With the recent volatility in markets being sparked by a fall in the Chinese equity market it appears their risk profile is becoming more defensive, but in Morgan Stanley’s view recent trading has been nothing more than a mid-cycle correction so it has retained its positive outlook for the commodity sector generally.
Merrills are somewhat more cautious on nickel though, suggesting while the longer-term outlook remains good as the market is likely to remain in deficit for as much as another five years, short-term there is likely to be a jump in supply and therefore stockpiles.
It bases this view on its assessment of the stainless steel market, which is important as 67% of nickel is used in the production of stainless. It expects prices to slide in the coming six months as a de-stocking occurs in the stainless steel market thanks to rising inventories in both Europe and the US. In addition, it notes nickel producers such as Norilsk are running higher stock levels rather than releasing the metal on to the market.
As these higher stockpiles flow through the broker expects traders to short the metal, so exacerbating the impact. Given such an outlook it suggests prices could fall as much as 30-40% over the next two quarters.
The broker recently revised up its average price forecast for this year by 29% to US$13.88/lb, though this remains well below current spot prices. It has similarly increased its longer-term forecasts, with 2008 increasing by 11% to US$10.50/lb and in 2009 by 13% to US$9.00/lb, this being close to where it expects prices to settle for the next few years thanks to the positive impact of supply constraints and delays at projects such as Ravensthorpe and Goro.
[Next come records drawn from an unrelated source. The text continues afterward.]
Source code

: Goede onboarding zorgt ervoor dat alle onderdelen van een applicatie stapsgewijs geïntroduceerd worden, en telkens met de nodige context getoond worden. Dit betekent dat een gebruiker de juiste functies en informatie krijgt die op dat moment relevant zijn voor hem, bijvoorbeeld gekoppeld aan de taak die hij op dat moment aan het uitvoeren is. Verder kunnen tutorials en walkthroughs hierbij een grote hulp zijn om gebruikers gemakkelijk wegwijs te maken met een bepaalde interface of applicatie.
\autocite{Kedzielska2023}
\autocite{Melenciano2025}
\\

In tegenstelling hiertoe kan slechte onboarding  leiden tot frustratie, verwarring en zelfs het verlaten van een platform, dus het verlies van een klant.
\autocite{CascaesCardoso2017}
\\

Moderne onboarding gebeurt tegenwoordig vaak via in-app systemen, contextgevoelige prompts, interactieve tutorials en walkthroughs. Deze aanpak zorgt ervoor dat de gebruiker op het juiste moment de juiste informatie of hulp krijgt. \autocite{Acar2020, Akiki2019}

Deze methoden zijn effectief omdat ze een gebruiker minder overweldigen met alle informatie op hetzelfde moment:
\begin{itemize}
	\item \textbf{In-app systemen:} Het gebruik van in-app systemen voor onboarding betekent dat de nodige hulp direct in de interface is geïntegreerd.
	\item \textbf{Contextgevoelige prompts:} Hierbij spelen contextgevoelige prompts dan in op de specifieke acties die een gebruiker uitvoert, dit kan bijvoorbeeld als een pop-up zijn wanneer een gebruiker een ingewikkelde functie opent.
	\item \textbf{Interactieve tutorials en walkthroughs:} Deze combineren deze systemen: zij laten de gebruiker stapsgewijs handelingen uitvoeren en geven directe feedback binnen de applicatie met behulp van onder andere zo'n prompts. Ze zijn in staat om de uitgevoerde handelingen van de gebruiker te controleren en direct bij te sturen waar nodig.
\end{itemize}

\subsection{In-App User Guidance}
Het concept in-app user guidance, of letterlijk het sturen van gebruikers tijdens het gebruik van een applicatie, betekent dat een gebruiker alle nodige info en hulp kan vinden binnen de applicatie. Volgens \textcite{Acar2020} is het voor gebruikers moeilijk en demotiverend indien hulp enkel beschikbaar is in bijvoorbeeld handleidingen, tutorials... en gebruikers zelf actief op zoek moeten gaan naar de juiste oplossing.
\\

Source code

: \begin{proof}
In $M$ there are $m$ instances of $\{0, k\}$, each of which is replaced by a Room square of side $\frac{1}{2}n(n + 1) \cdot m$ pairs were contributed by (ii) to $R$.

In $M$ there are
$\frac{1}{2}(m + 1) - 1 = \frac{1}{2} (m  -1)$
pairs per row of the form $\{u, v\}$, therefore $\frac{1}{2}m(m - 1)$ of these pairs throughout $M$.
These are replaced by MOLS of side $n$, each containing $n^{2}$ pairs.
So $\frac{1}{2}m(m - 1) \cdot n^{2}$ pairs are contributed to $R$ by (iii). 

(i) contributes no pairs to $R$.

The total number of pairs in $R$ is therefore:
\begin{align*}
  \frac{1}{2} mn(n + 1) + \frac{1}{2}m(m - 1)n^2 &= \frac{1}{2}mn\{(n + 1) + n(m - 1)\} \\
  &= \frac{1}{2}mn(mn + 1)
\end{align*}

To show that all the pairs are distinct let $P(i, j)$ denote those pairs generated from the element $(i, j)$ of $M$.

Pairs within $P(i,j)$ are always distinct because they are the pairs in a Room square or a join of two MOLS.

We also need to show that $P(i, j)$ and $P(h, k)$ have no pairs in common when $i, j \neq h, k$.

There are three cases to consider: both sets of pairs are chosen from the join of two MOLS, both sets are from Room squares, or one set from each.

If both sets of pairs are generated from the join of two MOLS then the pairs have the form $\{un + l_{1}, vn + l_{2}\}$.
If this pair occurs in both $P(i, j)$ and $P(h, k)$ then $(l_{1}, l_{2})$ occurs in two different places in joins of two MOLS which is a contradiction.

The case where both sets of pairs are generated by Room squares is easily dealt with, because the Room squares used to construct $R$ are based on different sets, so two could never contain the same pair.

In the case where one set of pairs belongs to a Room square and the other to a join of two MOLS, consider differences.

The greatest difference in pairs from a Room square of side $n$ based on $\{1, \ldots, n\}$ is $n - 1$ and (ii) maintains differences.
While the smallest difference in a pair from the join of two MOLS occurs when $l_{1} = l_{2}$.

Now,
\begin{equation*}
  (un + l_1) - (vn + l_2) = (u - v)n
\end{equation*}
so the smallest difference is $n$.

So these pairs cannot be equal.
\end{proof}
Adding to the broker’s negative outlook is the move by the Chinese to use nickel pig iron as a substitute in stainless steel. Currently this is limited to lower grade levels of stainless, but the broker notes if it can be applied to higher grades there is a potential impact of about 70,000 tonnes of additional supply, which would be a negative for prices.
Despite this the broker remains more positive on prices than is JP Morgan, which is forecasting an average price this year of US$12.70/lb, falling to US$7.03/lb in 2008. The broker’s long-term price forecast is US$4.54/lb, highlighting how far the metal could come back if things don’t run in its favour.
Smith Barney Citigroup is more aggressive with its forecast this year, estimating an average price of US$15.91 per pound. Looking beyond this year it sees prices falling sharply, to an average of US$9.25 per pound in 2008 and US$4.00 per pound long-term. Morgan Stanley is more positive, forecasting an average price of US$14.50 per pound for 2007, US$12.50 per pound in 2008 and US$6.00 per pound long-term.
While this looks negative for the metal Macquarie notes even allowing for such declines the nickel price would still be high compared to historical levels. In addition, with capital and operating costs having moved sharply higher, a long-term price of something close to its forecast of US$5.50 per pound, up from US$4.50, will be needed to make investment in new projects profitable.
Merrill Lynch prefers other sectors in the commodity sphere but Macquarie’s preference among the nickel plays is Jubilee Mines (JBM), which it rates as Outperform. Among the other nickel stocks it rates Independence Group (IGO), Mincor Resources (MCR) and Sally Mallay (SMY) as Neutral and Minara (MRE) as Underperform.